* [TASK STATEMENT]:
Filter the records for lines holding the string "reference".

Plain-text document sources
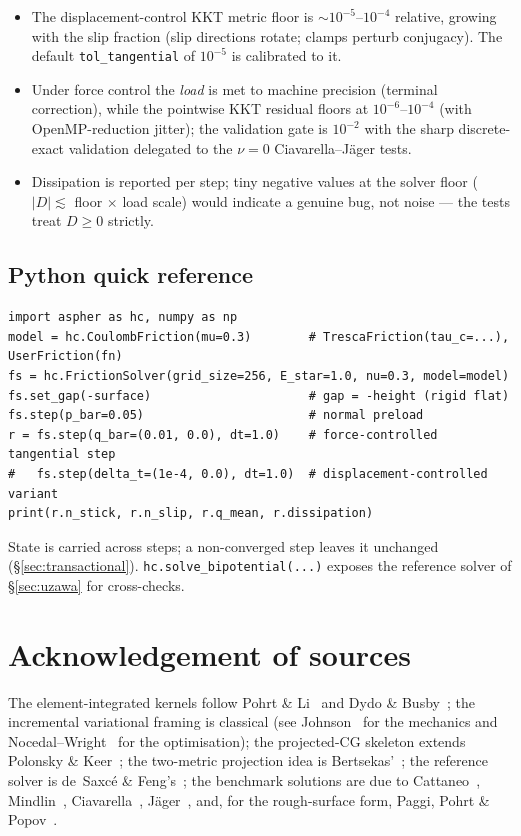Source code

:\documentclass[11pt,a4paper]{article}
\newcommand{\abs}[1]{\lvert#1\rvert}
\newcommand{\code}[1]{\texttt{#1}}
\begin{document}
\begin{itemize}
\item The displacement-control KKT metric floor is
  $\sim 10^{-5}$--$10^{-4}$ relative, growing with the slip fraction (slip
  directions rotate; clamps perturb conjugacy). The default
  \code{tol\_tangential} of $10^{-5}$ is calibrated to it.
\item Under force control the \emph{load} is met to machine precision
  (terminal correction), while the pointwise KKT residual floors at
  $10^{-6}$--$10^{-4}$ (with OpenMP-reduction jitter); the validation gate
  is $10^{-2}$ with the sharp discrete-exact validation delegated to the
  $\nu = 0$ Ciavarella--J\"ager tests.
\item Dissipation is reported per step; tiny negative values at the solver
  floor ($\abs{D} \lesssim$ floor $\times$ load scale) would indicate a
  genuine bug, not noise --- the tests treat $D \ge 0$ strictly.
\end{itemize}

\subsection{Python quick reference}

\begin{verbatim}
import aspher as hc, numpy as np
model = hc.CoulombFriction(mu=0.3)        # TrescaFriction(tau_c=...), UserFriction(fn)
fs = hc.FrictionSolver(grid_size=256, E_star=1.0, nu=0.3, model=model)
fs.set_gap(-surface)                      # gap = -height (rigid flat)
fs.step(p_bar=0.05)                       # normal preload
r = fs.step(q_bar=(0.01, 0.0), dt=1.0)    # force-controlled tangential step
#   fs.step(delta_t=(1e-4, 0.0), dt=1.0)  # displacement-controlled variant
print(r.n_stick, r.n_slip, r.q_mean, r.dissipation)
\end{verbatim}

State is carried across steps; a non-converged step leaves it unchanged
(\S\ref{sec:transactional}). \code{hc.solve\_bipotential(...)} exposes the
reference solver of \S\ref{sec:uzawa} for cross-checks.

\section*{Acknowledgement of sources}

The element-integrated kernels follow Pohrt \& Li~\cite{PohrtLi2014} and
Dydo \& Busby~\cite{DydoBusby1995}; the incremental variational framing is
classical (see Johnson~\cite{Johnson1985} for the mechanics and
Nocedal--Wright~\cite{NocWri2006} for the optimisation); the projected-CG
skeleton extends Polonsky \& Keer~\cite{PolKeer1999}; the two-metric
projection idea is Bertsekas'~\cite{Bertsekas1982}; the reference solver is
de~Saxc\'e \& Feng's~\cite{DeSaxceFeng1998}; the benchmark solutions are
due to Cattaneo~\cite{Cattaneo1938}, Mindlin~\cite{Mindlin1949},
Ciavarella~\cite{Ciavarella1998}, J\"ager~\cite{Jager1998}, and, for the
rough-surface form, Paggi, Pohrt \& Popov~\cite{PaggiPohrtPopov2014}.



\end{document}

* [WORKED SOLUTION]:
\subsection{Python quick reference}
reference solver of \S\ref{sec:uzawa} for cross-checks.
projection idea is Bertsekas'~\cite{Bertsekas1982}; the reference solver is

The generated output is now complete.